Please make an exact transcription of the records, keeping the pictures out of it.

----

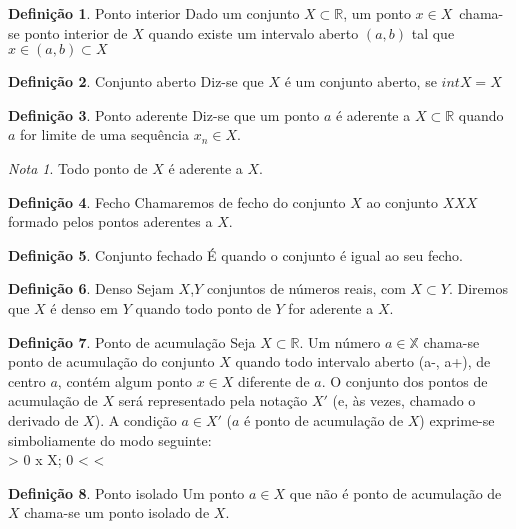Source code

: \documentclass{article}
\theoremstyle{definition}
\newtheorem{definition}{Definição}
\theoremstyle{remark}
\newtheorem*{remark}{Nota}
\theoremstyle{plain}
\theoremstyle{plain}
\theoremstyle{plain}
\begin{document}
    \theoremstyle{definition}
    \begin{definition}{Ponto interior}
        Dado um conjunto  $X \subset\mathbb{R}$, um ponto $x \in X$\ chama-se ponto interior
        de $X$ quando existe um intervalo aberto $(a,b)$ tal que $x \in (a,b) \subset X$
   \end{definition}

    \begin{definition}{Conjunto aberto}
       Diz-se que $X$ é um conjunto aberto, se $int X = X$ 
    \end{definition}

    \begin{definition}{Ponto aderente}
        Diz-se que um ponto $a$ é aderente a $X \subset \mathbb{R}$
        quando $a$ for limite de uma sequência $x_n \in X$.
    \end{definition}
    \begin{remark}
        Todo ponto de $X$ é aderente a $X$.
    \end{remark}
    \begin{definition}{Fecho}
        Chamaremos de fecho do conjunto $X$ ao conjunto $XXX$ formado pelos pontos aderentes a $X$.
    \end{definition}
    \begin{definition}{Conjunto fechado}
        É quando o conjunto é igual ao seu fecho.
    \end{definition}
    \begin{definition}{Denso}
        Sejam $X$,$Y$ conjuntos de números reais, com $X \subset Y$. 
        Diremos que $X$ é denso em $Y$ quando todo ponto de $Y$ for aderente a $X$.
    \end{definition}
    \begin{definition}{Ponto de acumulação}
        Seja $X \subset \mathbb{R}$. Um número $a \in \mathbb{X}$ chama-se 
        ponto de acumulação do conjunto $X$ quando todo intervalo aberto
        (a-\epsilon, a+\epsilon), de centro $a$, contém algum ponto $x \in X$ diferente de $a$.
        O conjunto dos pontos de acumulação de $X$ será representado pela notação $X'$ (e, às vezes,
        chamado o derivado de $X$).
        A condição $a \in X'$ ($a$ é ponto de acumulação de $X$) exprime-se simboliamente do modo seguinte: \\
        \forall\epsilon > 0 \exists x \in X; 0 <  < \epsilon
    \end{definition}
    \begin{definition}{Ponto isolado}
        Um ponto $a \in X$ que não é ponto de acumulação de $X$ chama-se um ponto isolado de $X$.
    \end{definition}
\end{document}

----

*Task answer:*
Source code

: \documentclass{article}
\theoremstyle{definition}
\newtheorem{definition}{Definição}
\theoremstyle{remark}
\newtheorem*{remark}{Nota}
\theoremstyle{plain}
\theoremstyle{plain}
\theoremstyle{plain}
\begin{document}
    \theoremstyle{definition}
    \begin{definition}{Ponto interior}
        Dado um conjunto  $X \subset\mathbb{R}$, um ponto $x \in X$\ chama-se ponto interior
        de $X$ quando existe um intervalo aberto $(a,b)$ tal que $x \in (a,b) \subset X$
   \end{definition}

    \begin{definition}{Conjunto aberto}
       Diz-se que $X$ é um conjunto aberto, se $int X = X$ 
    \end{definition}

    \begin{definition}{Ponto aderente}
        Diz-se que um ponto $a$ é aderente a $X \subset \mathbb{R}$
        quando $a$ for limite de uma sequência $x_n \in X$.
    \end{definition}
    \begin{remark}
        Todo ponto de $X$ é aderente a $X$.
    \end{remark}
    \begin{definition}{Fecho}
        Chamaremos de fecho do conjunto $X$ ao conjunto $XXX$ formado pelos pontos aderentes a $X$.
    \end{definition}
    \begin{definition}{Conjunto fechado}
        É quando o conjunto é igual ao seu fecho.
    \end{definition}
    \begin{definition}{Denso}
        Sejam $X$,$Y$ conjuntos de números reais, com $X \subset Y$. 
        Diremos que $X$ é denso em $Y$ quando todo ponto de $Y$ for aderente a $X$.
    \end{definition}
    \begin{definition}{Ponto de acumulação}
        Seja $X \subset \mathbb{R}$. Um número $a \in \mathbb{X}$ chama-se 
        ponto de acumulação do conjunto $X$ quando todo intervalo aberto
        (a-\epsilon, a+\epsilon), de centro $a$, contém algum ponto $x \in X$ diferente de $a$.
        O conjunto dos pontos de acumulação de $X$ será representado pela notação $X'$ (e, às vezes,
        chamado o derivado de $X$).
        A condição $a \in X'$ ($a$ é ponto de acumulação de $X$) exprime-se simboliamente do modo seguinte: \\
        \forall\epsilon > 0 \exists x \in X; 0 <  < \epsilon
    \end{definition}
    \begin{definition}{Ponto isolado}
        Um ponto $a \in X$ que não é ponto de acumulação de $X$ chama-se um ponto isolado de $X$.
    \end{definition}
\end{document}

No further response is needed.